Higher oil inventory in US pushes prices down
But the IEA warned on Wednesday that from May on, roughly 3-million barrels per day of Russian oil could be shut-in due to sanctions or voluntary embargoes
London — Oil prices slipped on Thursday in thin trade ahead of a public holiday, as traders weighed a larger-than-expected build in US oil stocks against tightening global supply.
Brent futures were down 59c, or 0.5%, at $108.19 a barrel, while US West Texas Intermediate futures were off 57 cents or 0.6%, at $103.68 a barrel at 9.06am GMT.
Both contracts on Wednesday had shrugged off a build in US crude inventories to end the trading session roughly 4% higher.
“Asian buyers have been absent today, with volumes potentially being curbed by the long weekend across most of Asia, Europe, and North America,” Oanda analyst Jeffrey Halley wrote in a note.
The International Energy Agency on Wednesday warned that from May onwards roughly 3-million barrels per day of Russian oil could be shut-in due to sanctions or voluntary embargoes.
At the same time, major global trading houses are also planning to curtail crude and fuel purchases from Russia's state-controlled oil companies in May, Reuters reported on Wednesday.

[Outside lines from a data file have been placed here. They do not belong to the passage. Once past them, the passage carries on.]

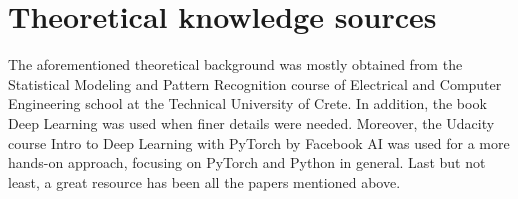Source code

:\section{Theoretical knowledge sources}
The aforementioned theoretical background was mostly obtained from the Statistical Modeling and Pattern Recognition course of Electrical and Computer Engineering school at the Technical University of Crete. In addition, the book Deep Learning \cite{Goodfellow-et-al-2016} was used when finer details were needed. Moreover, the Udacity course Intro to Deep Learning with PyTorch by Facebook AI \cite{Udacity-Intro-to-Deep-Learning-with-PyTorch-by-Facebook-AI} was used for a more hands-on approach, focusing on PyTorch and Python in general. Last but not least, a great resource has been all the papers mentioned above.

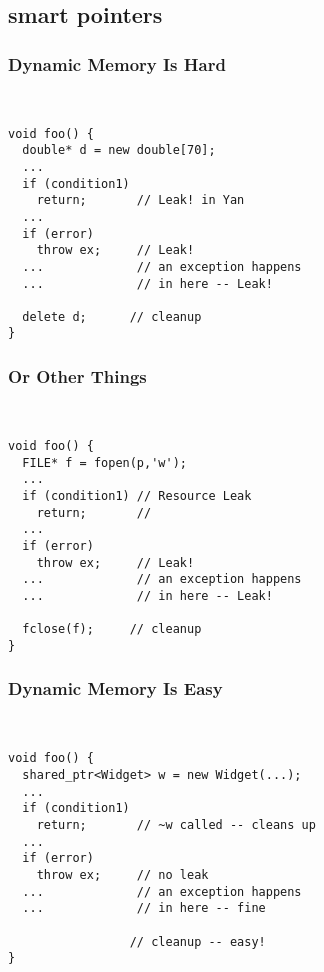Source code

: 
\subsection{smart pointers} \lyxframeend{}

\begin{frame}[fragile,t]
\frametitle{Dynamic Memory Is Hard}
{\scriptsize\
\begin{verbatim}
void foo() {
  double* d = new double[70];
  ...
  if (condition1)
    return;       // Leak! in Yan 
  ...
  if (error)
    throw ex;     // Leak!
  ...             // an exception happens
  ...             // in here -- Leak!

  delete d;      // cleanup
}
\end{verbatim}
}
\end{frame}

\begin{frame}[fragile,t]
\frametitle{Or Other Things}
{\scriptsize\
\begin{verbatim}
void foo() {
  FILE* f = fopen(p,'w');    
  ...
  if (condition1) // Resource Leak
    return;       // 
  ...
  if (error)
    throw ex;     // Leak!
  ...             // an exception happens
  ...             // in here -- Leak!

  fclose(f);     // cleanup
}
\end{verbatim}
}
\pause
\center{ \textcolor{purple} {Mutexes?  Run Away!}}

\end{frame}

\begin{frame}[fragile,t]
\frametitle{Dynamic Memory Is Easy}
{\scriptsize\
\begin{verbatim}
void foo() {
  shared_ptr<Widget> w = new Widget(...);
  ...
  if (condition1)
    return;       // ~w called -- cleans up
  ...
  if (error)
    throw ex;     // no leak
  ...             // an exception happens
  ...             // in here -- fine

                 // cleanup -- easy!
}
\end{verbatim}
}
\end{frame}




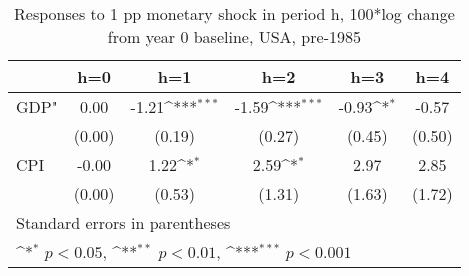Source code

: \begin{table}[htbp]\centering
\def\sym#1{\ifmmode^{#1}\else\(^{#1}\)\fi}
\caption{Responses to 1 pp monetary shock in period h, 100*log change from year 0 baseline, USA, pre-1985}
\begin{tabular}{l*{5}{c}}
\hline\hline
            &\multicolumn{1}{c}{h=0}&\multicolumn{1}{c}{h=1}&\multicolumn{1}{c}{h=2}&\multicolumn{1}{c}{h=3}&\multicolumn{1}{c}{h=4}\\
\hline
GDP"        &        0.00         &       -1.21\sym{***}&       -1.59\sym{***}&       -0.93\sym{*}  &       -0.57         \\
            &      (0.00)         &      (0.19)         &      (0.27)         &      (0.45)         &      (0.50)         \\
[1em]
CPI         &       -0.00         &        1.22\sym{*}  &        2.59\sym{*}  &        2.97         &        2.85         \\
            &      (0.00)         &      (0.53)         &      (1.31)         &      (1.63)         &      (1.72)         \\
\hline\hline
\multicolumn{6}{l}{\footnotesize Standard errors in parentheses}\\
\multicolumn{6}{l}{\footnotesize \sym{*} \(p<0.05\), \sym{**} \(p<0.01\), \sym{***} \(p<0.001\)}\\
\end{tabular}
\end{table}
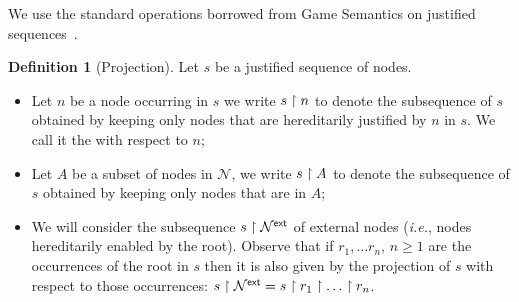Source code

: \documentclass{article}
\makeatletter
\theoremstyle{plain}
\theoremstyle{definition}
\newtheorem{definition}{Definition}[section]
\theoremstyle{remark}
\newcommand\Nodes{\mathcal{N}}%
\newcommand{\ExtNodes}{\Nodes^{\sf ext}}
\renewcommand\ie{{\it i.e.\@\xspace}}
\makeatother
\begin{document}
We use the standard operations borrowed from Game Semantics on justified sequences~\cite{Abr02}.

\begin{definition}[Projection]
Let $s$ be a justified sequence of nodes.

\begin{itemize}
\item Let $n$ be a node occurring in $s$ we write $s\upharpoonright n$ to denote the subsequence of $s$ obtained by keeping only nodes that are hereditarily justified by $n$ in $s$. We call it the  with respect to $n$;

 \item Let $A$ be a subset of nodes in $\Nodes$, we write $s \upharpoonright A$ to denote the subsequence of $s$ obtained by keeping only nodes that are in $A$;

 \item We will consider the subsequence $s\filter\ExtNodes$ of external nodes (\ie, nodes hereditarily enabled by the root). Observe that if $r_1, \ldots r_n$, $n\geq 1$ are the occurrences of the root in $s$ then it is also given by the projection of $s$ with respect to those occurrences: $s\filter\ExtNodes = s\filter r_1 \filter \ldots \filter r_n$.
\end{itemize}
\end{definition}
\end{document}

The probability of a EU ban on Russian oil being agreed may be almost zero, but no-one will be able or wanting to say that clearly, Vandana Hari, founder of oil market analysis provider Vanda Insights said.
“And, even a continuing sabre-rattling will be enough to keep the risk premium alive.”
Despite signals that global supply disruption will persist, oil stocks in the US rose by more than 9-million barrels last week, the US Energy Information Administration said on Wednesday, driven in part by releases from the nation's strategic reserves. Analysts in a Reuters poll had anticipated just an 863,000-barrel build.
US petrol stocks fell 3.6-million barrels last week, far above anticipated levels, and distillate inventories also declined.